* **Action item**: The expected answer is a copy of every line in the listing that has the word "where".

* **Given data**:

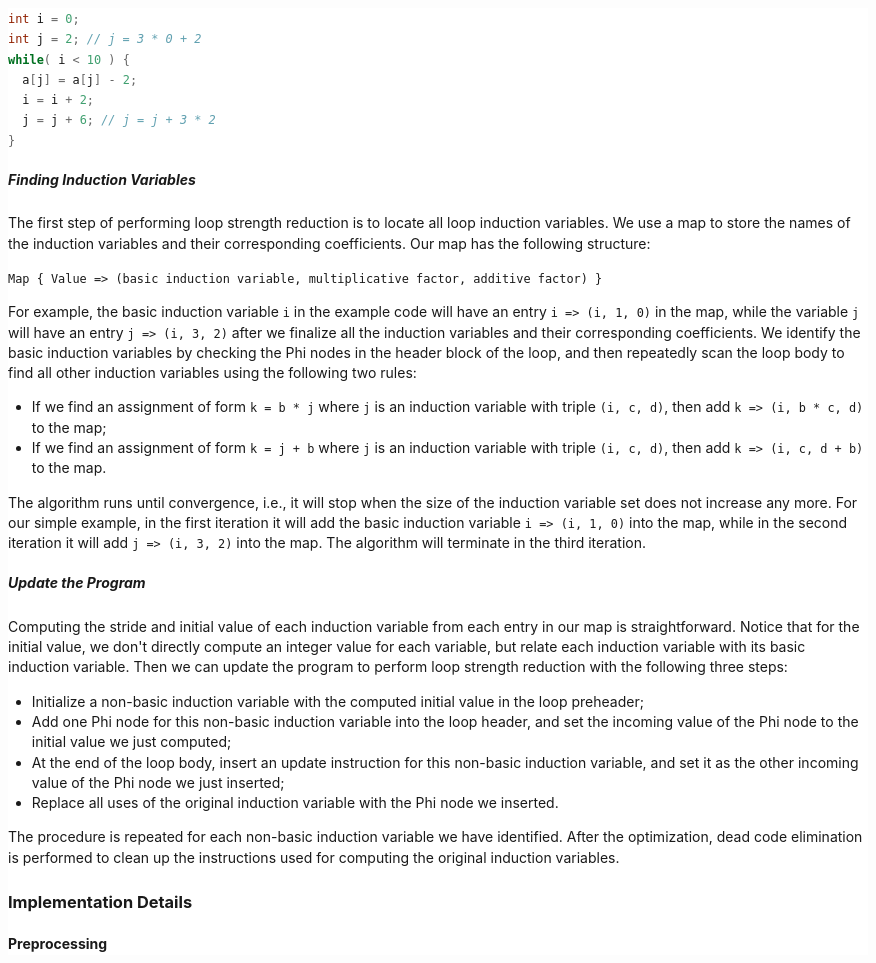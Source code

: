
 ```c++
int i = 0;
int j = 2; // j = 3 * 0 + 2
while( i < 10 ) {
  a[j] = a[j] - 2;
  i = i + 2;
  j = j + 6; // j = j + 3 * 2
}
```

##### Finding Induction Variables

The first step of performing loop strength reduction is to locate all loop induction variables. We use a map to store the names of the induction variables and their corresponding coefficients. Our map has the following structure:
```
Map { Value => (basic induction variable, multiplicative factor, additive factor) }
```
For example, the basic induction variable `i` in the example code will have an entry `i => (i, 1, 0)` in the map, while the variable `j` will have an entry `j => (i, 3, 2)` after we finalize all the induction variables and their corresponding coefficients. We identify the basic induction variables by checking the Phi nodes in the header block of the loop, and then  repeatedly scan the loop body to find all other induction variables using the following two rules: 

- If we find an assignment of form `k = b * j` where `j` is an induction variable with triple `(i, c, d)`, then add `k => (i, b * c, d)` to the map;
- If we find an assignment of form `k = j + b` where `j` is an induction variable with triple `(i, c, d)`, then add `k => (i, c, d + b)` to the map. 

The algorithm runs until convergence, i.e., it will stop when the size of the induction variable set does not increase any more. For our simple example, in the first iteration it will add the basic induction variable `i => (i, 1, 0)` into the map, while in the second iteration it will add `j => (i, 3, 2)` into the map. The algorithm will terminate in the third iteration. 

##### Update the Program

Computing the stride and initial value of each induction variable from each entry in our map is straightforward. Notice that for the initial value, we don't directly compute an integer value for each variable, but relate each induction variable with its basic induction variable. Then we can update the program to perform loop strength reduction with the following three steps:
- Initialize a non-basic induction variable with the computed initial value in the loop preheader;
- Add one Phi node for this non-basic induction variable into the loop header, and set the incoming value of the Phi node to the initial value we just computed;
- At the end of the loop body, insert an update instruction for this non-basic induction variable, and set it as the other incoming value of the Phi node we just inserted;
- Replace all uses of the original induction variable with the Phi node we inserted. 

The procedure is repeated for each non-basic induction variable we have identified. After the optimization, dead code elimination is performed to clean up the instructions used for computing the original induction variables. 

### Implementation Details 

#### Preprocessing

* **Answer box**:
- If we find an assignment of form `k = b * j` where `j` is an induction variable with triple `(i, c, d)`, then add `k => (i, b * c, d)` to the map;
- If we find an assignment of form `k = j + b` where `j` is an induction variable with triple `(i, c, d)`, then add `k => (i, c, d + b)` to the map. 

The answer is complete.